When I got there, he was weak and couldn’t stand up on his own, and it was unclear what had caused this spell. A rudimentary neuro exam didn’t show anything: his speech and vision were fine; muscle and sensory functions were all OK save for some muscle trembling. A smartphone cardiogram and echo were both normal. Even though I knew it wouldn’t go over too well, I suggested we take him to the emergency room to find out what the problem was.

John, a Purple Heart–decorated World War II vet, had never been sick. Only in recent months had he developed some mild high blood pressure, for which his internist had prescribed chlorthalidone, a weak diuretic. Otherwise, his only medicine over the years was a preventive baby aspirin every day. With some convincing he agreed to be seen, so along with his wife and mine, we drove over to the local ER. The doctor there thought he might have had some kind of stroke, but a head CT didn’t show any abnormality. But then the bloodwork came back and showed, surprisingly, a critically low potassium level of 1.9 mEq/L—one of the lowest I’ve seen. It didn’t seem that the diuretic alone, which can cause less extreme reduction in potassium, could be the culprit. Nevertheless, John was admitted overnight just to get his potassium level restored by intravenous and oral supplement.

All was well until a couple of weeks later, when he suddenly started vomiting bright red blood. He was so unwilling to be sick that he told his wife not to call Susan. But she was panicked and called Susan anyway. Again, my wife quickly arrived on the scene. There was blood everywhere, in the bedroom, in the living room, and bathroom. Her father was fully alert despite the vomiting and a black, tarry stool, both of which were clear indications that he was having a major gastrointestinal bleed. He needed to go to the ER again. At the hospital a few hours later, after an evaluation and a consultation with a GI specialist, an urgent endoscopy showed my father-in-law had esophageal varices—a network of abnormal blood vessels—that were responsible for the bleeding.

To do the procedure of localizing the source of bleeding, John was anesthetized and given fentanyl, and when he finally got to a hospital room in the evening, he could barely say a few words. Soon thereafter he went into a deep coma. Meanwhile his labs came back: his liver function tests were markedly abnormal, and his blood ammonia level was extremely high. An ultrasound showed a cirrhotic liver. We quickly came to the realization that the esophageal varices were secondary to end-stage liver disease. A man who had been perfectly healthy for 90 years all of a sudden was in a coma with a rotted liver. He was receiving no intravenous or nutritional support, but he was receiving lactulose enemas to reduce his blood ammonia level from the liver failure.

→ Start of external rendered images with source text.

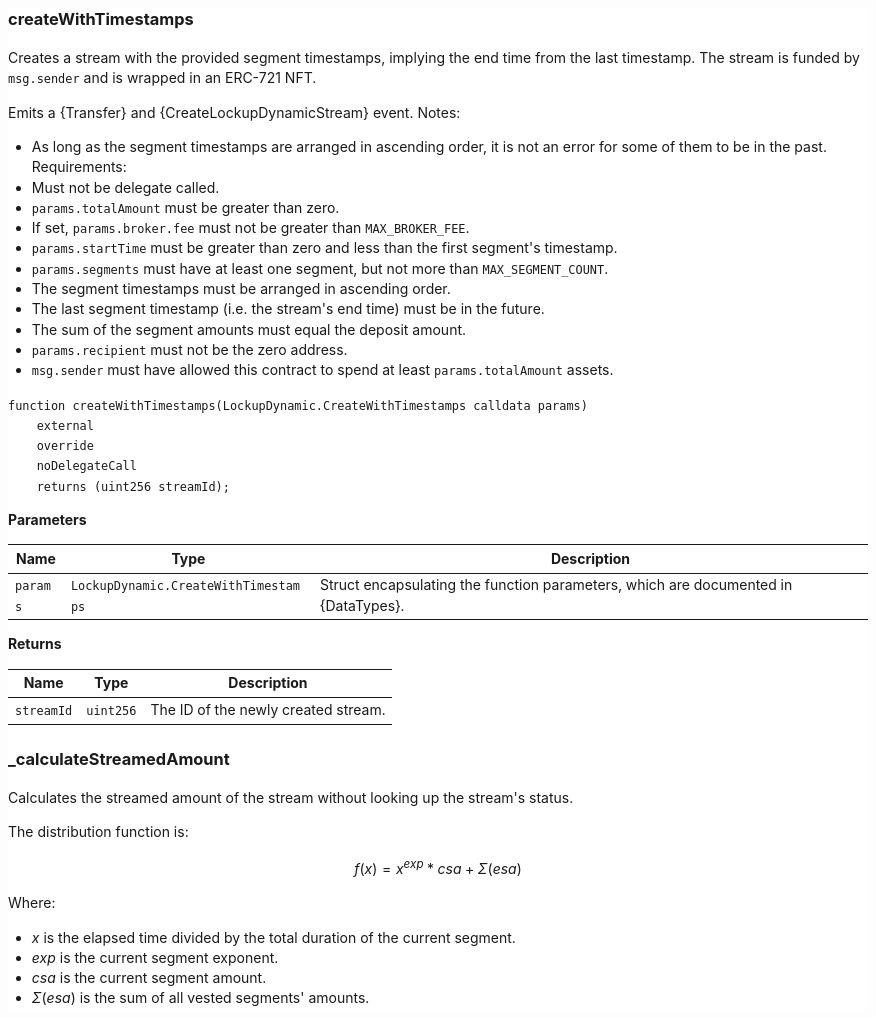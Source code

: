 ### createWithTimestamps

Creates a stream with the provided segment timestamps, implying the end time from the last timestamp. The stream is
funded by `msg.sender` and is wrapped in an ERC-721 NFT.

Emits a {Transfer} and {CreateLockupDynamicStream} event. Notes:

- As long as the segment timestamps are arranged in ascending order, it is not an error for some of them to be in the
  past. Requirements:
- Must not be delegate called.
- `params.totalAmount` must be greater than zero.
- If set, `params.broker.fee` must not be greater than `MAX_BROKER_FEE`.
- `params.startTime` must be greater than zero and less than the first segment's timestamp.
- `params.segments` must have at least one segment, but not more than `MAX_SEGMENT_COUNT`.
- The segment timestamps must be arranged in ascending order.
- The last segment timestamp (i.e. the stream's end time) must be in the future.
- The sum of the segment amounts must equal the deposit amount.
- `params.recipient` must not be the zero address.
- `msg.sender` must have allowed this contract to spend at least `params.totalAmount` assets.

```solidity
function createWithTimestamps(LockupDynamic.CreateWithTimestamps calldata params)
    external
    override
    noDelegateCall
    returns (uint256 streamId);
```

**Parameters**

| Name     | Type                                 | Description                                                                        |
| -------- | ------------------------------------ | ---------------------------------------------------------------------------------- |
| `params` | `LockupDynamic.CreateWithTimestamps` | Struct encapsulating the function parameters, which are documented in {DataTypes}. |

**Returns**

| Name       | Type      | Description                         |
| ---------- | --------- | ----------------------------------- |
| `streamId` | `uint256` | The ID of the newly created stream. |

### \_calculateStreamedAmount

Calculates the streamed amount of the stream without looking up the stream's status.

The distribution function is:

$$
f(x) = x^{exp} * csa + \Sigma(esa)
$$

Where:

- $x$ is the elapsed time divided by the total duration of the current segment.
- $exp$ is the current segment exponent.
- $csa$ is the current segment amount.
- $\Sigma(esa)$ is the sum of all vested segments' amounts.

His prognosis for any meaningful recovery was nil, and the attending doctor and the medical residents suggested that we classify him as a do-not-resuscitate order.

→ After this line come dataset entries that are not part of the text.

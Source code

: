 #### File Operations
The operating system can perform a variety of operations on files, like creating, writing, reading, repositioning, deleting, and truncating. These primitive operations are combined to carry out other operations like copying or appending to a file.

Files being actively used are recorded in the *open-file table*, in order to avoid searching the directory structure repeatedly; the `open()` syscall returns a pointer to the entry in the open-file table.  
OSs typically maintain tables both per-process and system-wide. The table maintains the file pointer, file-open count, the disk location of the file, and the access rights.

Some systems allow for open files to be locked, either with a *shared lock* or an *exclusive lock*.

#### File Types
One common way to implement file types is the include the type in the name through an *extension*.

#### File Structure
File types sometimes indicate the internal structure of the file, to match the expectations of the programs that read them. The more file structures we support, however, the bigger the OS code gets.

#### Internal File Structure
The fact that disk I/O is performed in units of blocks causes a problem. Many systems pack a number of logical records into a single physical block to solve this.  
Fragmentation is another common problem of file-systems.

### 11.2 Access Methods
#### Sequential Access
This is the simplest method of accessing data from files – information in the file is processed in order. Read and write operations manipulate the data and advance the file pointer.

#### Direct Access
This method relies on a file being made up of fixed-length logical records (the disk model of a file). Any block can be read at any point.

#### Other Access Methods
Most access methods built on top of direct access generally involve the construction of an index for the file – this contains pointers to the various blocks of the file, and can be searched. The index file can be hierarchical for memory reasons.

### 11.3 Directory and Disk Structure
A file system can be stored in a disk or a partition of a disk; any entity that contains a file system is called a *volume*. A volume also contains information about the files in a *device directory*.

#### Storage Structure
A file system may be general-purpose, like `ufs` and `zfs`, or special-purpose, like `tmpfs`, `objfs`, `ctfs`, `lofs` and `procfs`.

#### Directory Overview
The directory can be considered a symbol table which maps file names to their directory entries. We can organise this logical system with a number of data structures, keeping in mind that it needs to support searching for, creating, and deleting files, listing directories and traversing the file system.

Arrangements were made over the next few days for him to come to our house with hospice support, so he could die at home. Late on a Sunday night, the night before we were to take my father-in-law home to die, my wife and daughter went to visit him. They both had been taught “healing touch” and, as an expression of their deep love, spent a few hours talking to him and administering this spiritual treatment as he lay comatose.

On Monday morning, my wife met with the hospice nurse outside the hospital room. Susan told the nurse that, before they went over the details, she wanted to go see her father. As Susan hugged him and said, “Dad, if you can hear me, we’re taking you home today.” John’s chest heaved; he opened his eyes, looked at her, and exclaimed, “Ohhhhhhh.” She asked him if he knew who she was, and he said, “Sue.”

If there was ever a family Lazarus story, this was it. Everything was turned upside down. The plan to let him die was abandoned. When the hospice transport crew arrived, they were told the transfer plan was ditched. An IV was inserted for the first time. The rest of the family from the East Coast was alerted of his shocking conversion from death to life so that they could come to visit. The next day my wife even got a call on her cell phone from her father asking her to bring him something to eat.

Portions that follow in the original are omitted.